Sandrine is impressed by Healing & Dealing, our programme piloted last year, that consists of two mirrored events; Dealing focusing on anti-racism training for white cultural workers and institutions and Healing bringing together black cultural actors to take a break from the racist power structures that surround them and focus on self-care. “I’m not sure if people are open enough or ready for that here” she comments. 

Sandrine tells us about the Festival of Migration, Cultures and Citizenship by the Comité de liaison des associations d’étrangers (CLAE). Attracting more than 30.000 attendees, she suggests that this could be an interesting festival for us to take part in next year. We recommend a possible collaboration with #StopHatredNow, an intercultural and anti-racist platform organised in collaboration with several art and intercultural organisations in Finland.

Diversity, Inclusion, and Equality are keywords in the Institute’s programming. In order to integrate inclusive ways of working and planning in terms of the Institute’s programme content, it is important to meet and connect with strong partners with the same cultural aims in all of the countries we represent, and look for ways of working together.” shares Head of Programme, Malin Bergström.

Sandrine Gashonga from Lëtz Rise Up together with Institute staff smile at the camera.

Sandrine Gashonga from Lëtz Rise Up. Photo by Ela Suleymangil / The Finnish Cultural Institute for the Benelux



Our final stop is right around the back of the train station, in a curious looking building with the words Banannefabrik written across on it. “Are you sure it’s here?” asks a colleague.

International projects manager Coraline Garnero greets us at the door of what used to be a fruit warehouse (bananas included) and shows us the many dance studios that are housed within its walls. Together with the Administrative Director, Mathis Junet, they introduce us to what goes on at TROIS C-L – Centre de Création Chorégraphique Luxembourgeois, Luxembourg’s leading organisation for contemporary dance. TROIS C-L fulfils several roles on a nationwide basis: supporting and producing artistic work, developing a contemporary dance network, providing continuing professional training and raising awareness.

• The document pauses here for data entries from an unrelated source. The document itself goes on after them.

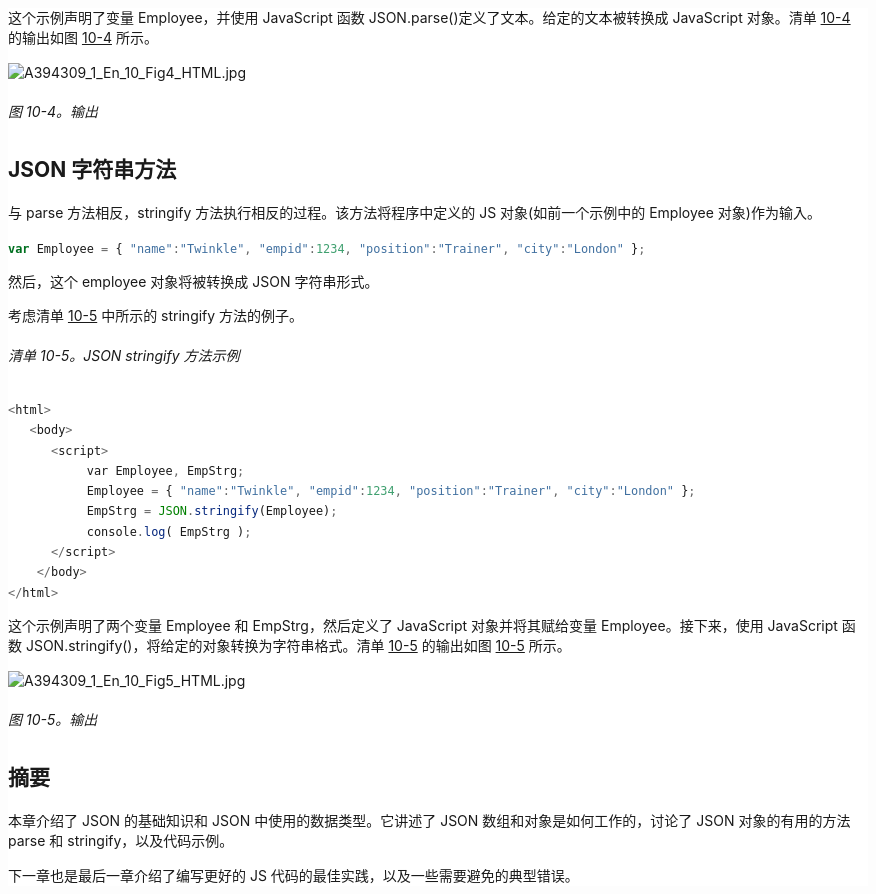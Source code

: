 这个示例声明了变量 Employee，并使用 JavaScript 函数 JSON.parse()定义了文本。给定的文本被转换成 JavaScript 对象。清单 [10-4](#PC18) 的输出如图 [10-4](#Fig4) 所示。

![A394309_1_En_10_Fig4_HTML.jpg](Images/A394309_1_En_10_Fig4_HTML.jpg)

###### 图 10-4。输出

## JSON 字符串方法

与 parse 方法相反，stringify 方法执行相反的过程。该方法将程序中定义的 JS 对象(如前一个示例中的 Employee 对象)作为输入。

```js
var Employee = { "name":"Twinkle", "empid":1234, "position":"Trainer", "city":"London" };
```

然后，这个 employee 对象将被转换成 JSON 字符串形式。

考虑清单 [10-5](#PC20) 中所示的 stringify 方法的例子。

###### 清单 10-5。JSON stringify 方法示例

```js
<html>
   <body>
      <script>
           var Employee, EmpStrg;
           Employee = { "name":"Twinkle", "empid":1234, "position":"Trainer", "city":"London" };
           EmpStrg = JSON.stringify(Employee);
           console.log( EmpStrg );
      </script>
    </body>
</html>
```

这个示例声明了两个变量 Employee 和 EmpStrg，然后定义了 JavaScript 对象并将其赋给变量 Employee。接下来，使用 JavaScript 函数 JSON.stringify()，将给定的对象转换为字符串格式。清单 [10-5](#PC20) 的输出如图 [10-5](#Fig5) 所示。

![A394309_1_En_10_Fig5_HTML.jpg](Images/A394309_1_En_10_Fig5_HTML.jpg)

###### 图 10-5。输出

## 摘要

本章介绍了 JSON 的基础知识和 JSON 中使用的数据类型。它讲述了 JSON 数组和对象是如何工作的，讨论了 JSON 对象的有用的方法 parse 和 stringify，以及代码示例。

下一章也是最后一章介绍了编写更好的 JS 代码的最佳实践，以及一些需要避免的典型错误。
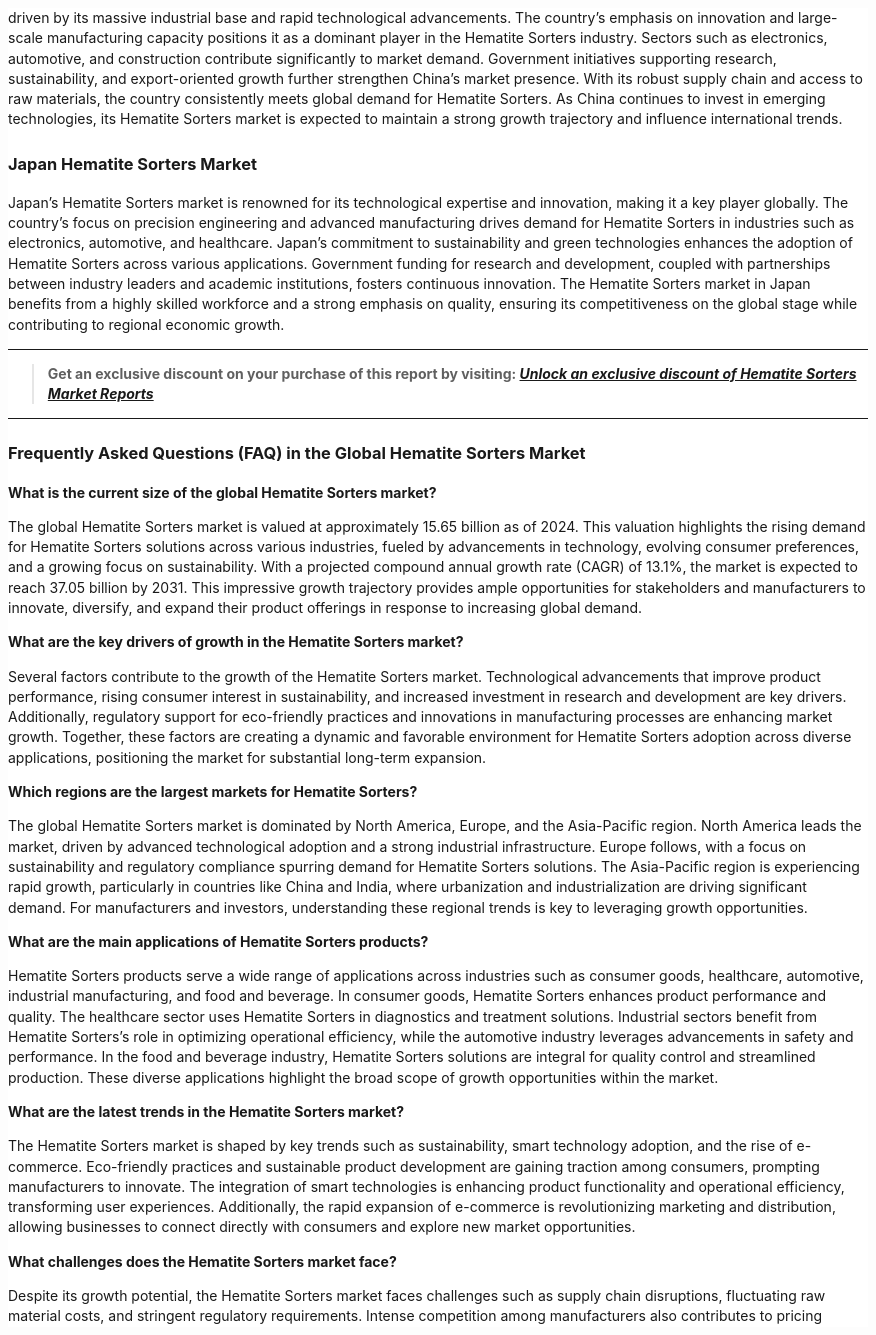 driven by its massive industrial base and rapid technological advancements. The country&rsquo;s emphasis on innovation and large-scale manufacturing capacity positions it as a dominant player in the Hematite Sorters industry. Sectors such as electronics, automotive, and construction contribute significantly to market demand. Government initiatives supporting research, sustainability, and export-oriented growth further strengthen China&rsquo;s market presence. With its robust supply chain and access to raw materials, the country consistently meets global demand for Hematite Sorters. As China continues to invest in emerging technologies, its Hematite Sorters market is expected to maintain a strong growth trajectory and influence international trends.</p><h3>Japan Hematite Sorters Market</h3><p>Japan&rsquo;s Hematite Sorters market is renowned for its technological expertise and innovation, making it a key player globally. The country&rsquo;s focus on precision engineering and advanced manufacturing drives demand for Hematite Sorters in industries such as electronics, automotive, and healthcare. Japan&rsquo;s commitment to sustainability and green technologies enhances the adoption of Hematite Sorters across various applications. Government funding for research and development, coupled with partnerships between industry leaders and academic institutions, fosters continuous innovation. The Hematite Sorters market in Japan benefits from a highly skilled workforce and a strong emphasis on quality, ensuring its competitiveness on the global stage while contributing to regional economic growth.</p><hr /><blockquote><p><strong>Get an exclusive discount on your purchase of this report by visiting: <em><a href="://marketresearchpulse.com/ask-for-discount/139389?utm_source=Github&amp;utm_medium=0110">Unlock an exclusive discount of Hematite Sorters Market Reports</a></em>&nbsp;</strong></p></blockquote><hr /><h3>Frequently Asked Questions (FAQ) in the Global Hematite Sorters Market</h3><p><strong>What is the current size of the global Hematite Sorters market?</strong></p><p>The global Hematite Sorters market is valued at approximately 15.65 billion as of 2024. This valuation highlights the rising demand for Hematite Sorters solutions across various industries, fueled by advancements in technology, evolving consumer preferences, and a growing focus on sustainability. With a projected compound annual growth rate (CAGR) of 13.1%, the market is expected to reach 37.05 billion by 2031. This impressive growth trajectory provides ample opportunities for stakeholders and manufacturers to innovate, diversify, and expand their product offerings in response to increasing global demand.</p><p><strong>What are the key drivers of growth in the Hematite Sorters market?</strong></p><p>Several factors contribute to the growth of the Hematite Sorters market. Technological advancements that improve product performance, rising consumer interest in sustainability, and increased investment in research and development are key drivers. Additionally, regulatory support for eco-friendly practices and innovations in manufacturing processes are enhancing market growth. Together, these factors are creating a dynamic and favorable environment for Hematite Sorters adoption across diverse applications, positioning the market for substantial long-term expansion.</p><p><strong>Which regions are the largest markets for Hematite Sorters?</strong></p><p>The global Hematite Sorters market is dominated by North America, Europe, and the Asia-Pacific region. North America leads the market, driven by advanced technological adoption and a strong industrial infrastructure. Europe follows, with a focus on sustainability and regulatory compliance spurring demand for Hematite Sorters solutions. The Asia-Pacific region is experiencing rapid growth, particularly in countries like China and India, where urbanization and industrialization are driving significant demand. For manufacturers and investors, understanding these regional trends is key to leveraging growth opportunities.</p><p><strong>What are the main applications of Hematite Sorters products?</strong></p><p>Hematite Sorters products serve a wide range of applications across industries such as consumer goods, healthcare, automotive, industrial manufacturing, and food and beverage. In consumer goods, Hematite Sorters enhances product performance and quality. The healthcare sector uses Hematite Sorters in diagnostics and treatment solutions. Industrial sectors benefit from Hematite Sorters&rsquo;s role in optimizing operational efficiency, while the automotive industry leverages advancements in safety and performance. In the food and beverage industry, Hematite Sorters solutions are integral for quality control and streamlined production. These diverse applications highlight the broad scope of growth opportunities within the market.</p><p><strong>What are the latest trends in the Hematite Sorters market?</strong></p><p>The Hematite Sorters market is shaped by key trends such as sustainability, smart technology adoption, and the rise of e-commerce. Eco-friendly practices and sustainable product development are gaining traction among consumers, prompting manufacturers to innovate. The integration of smart technologies is enhancing product functionality and operational efficiency, transforming user experiences. Additionally, the rapid expansion of e-commerce is revolutionizing marketing and distribution, allowing businesses to connect directly with consumers and explore new market opportunities.</p><p><strong>What challenges does the Hematite Sorters market face?</strong></p><p>Despite its growth potential, the Hematite Sorters market faces challenges such as supply chain disruptions, fluctuating raw material costs, and stringent regulatory requirements. Intense competition among manufacturers also contributes to pricing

JoJo, Oulu Dance Centre, is one of their oldest partners that they have been working with for over 10 years. Oulu?! We immediately suggest connecting them with Oulu2026, the European Capital of Culture, and developing their collaboration there. 

We learn that TROIS C-L has international residency exchanges with France, Ireland, South Korea and Australia while also working with organisations in Germany and are part of several dance networks: such as https://www.ednetwork.eu/, Aerowaves, Grand Luxe (which includes the Belgian association Grand Studio (Brussels).

Among their plans for next year a meeting for professionals is planned, which we hope to take part in. 

Collage of three images. Image one shows posters of dances on a wall. Image two shows staff from TROIS C-L and the institute smiling at the cameras. Image three shows the lighting used in the performance space.

With Mathis June and Coraline Garnero at TROIS C-L. Photos by Ela Suleymangil / The Finnish Cultural Institute for the Benelux

For a small country, Luxembourg has a vibrant contemporary arts scene that has expanded dramatically in the last ten years. Luxembourg clearly recognises the social and cultural impact of the creative industry. With good train connections from France, Germany and Belgium, I definitely recommend everyone to visit – one could really find exciting things to see and experience” shares Laura Boxberg, Director of the Finnish Cultural Institute for the Benelux.

See you soon Luxembourg, it was an absolute pleasure!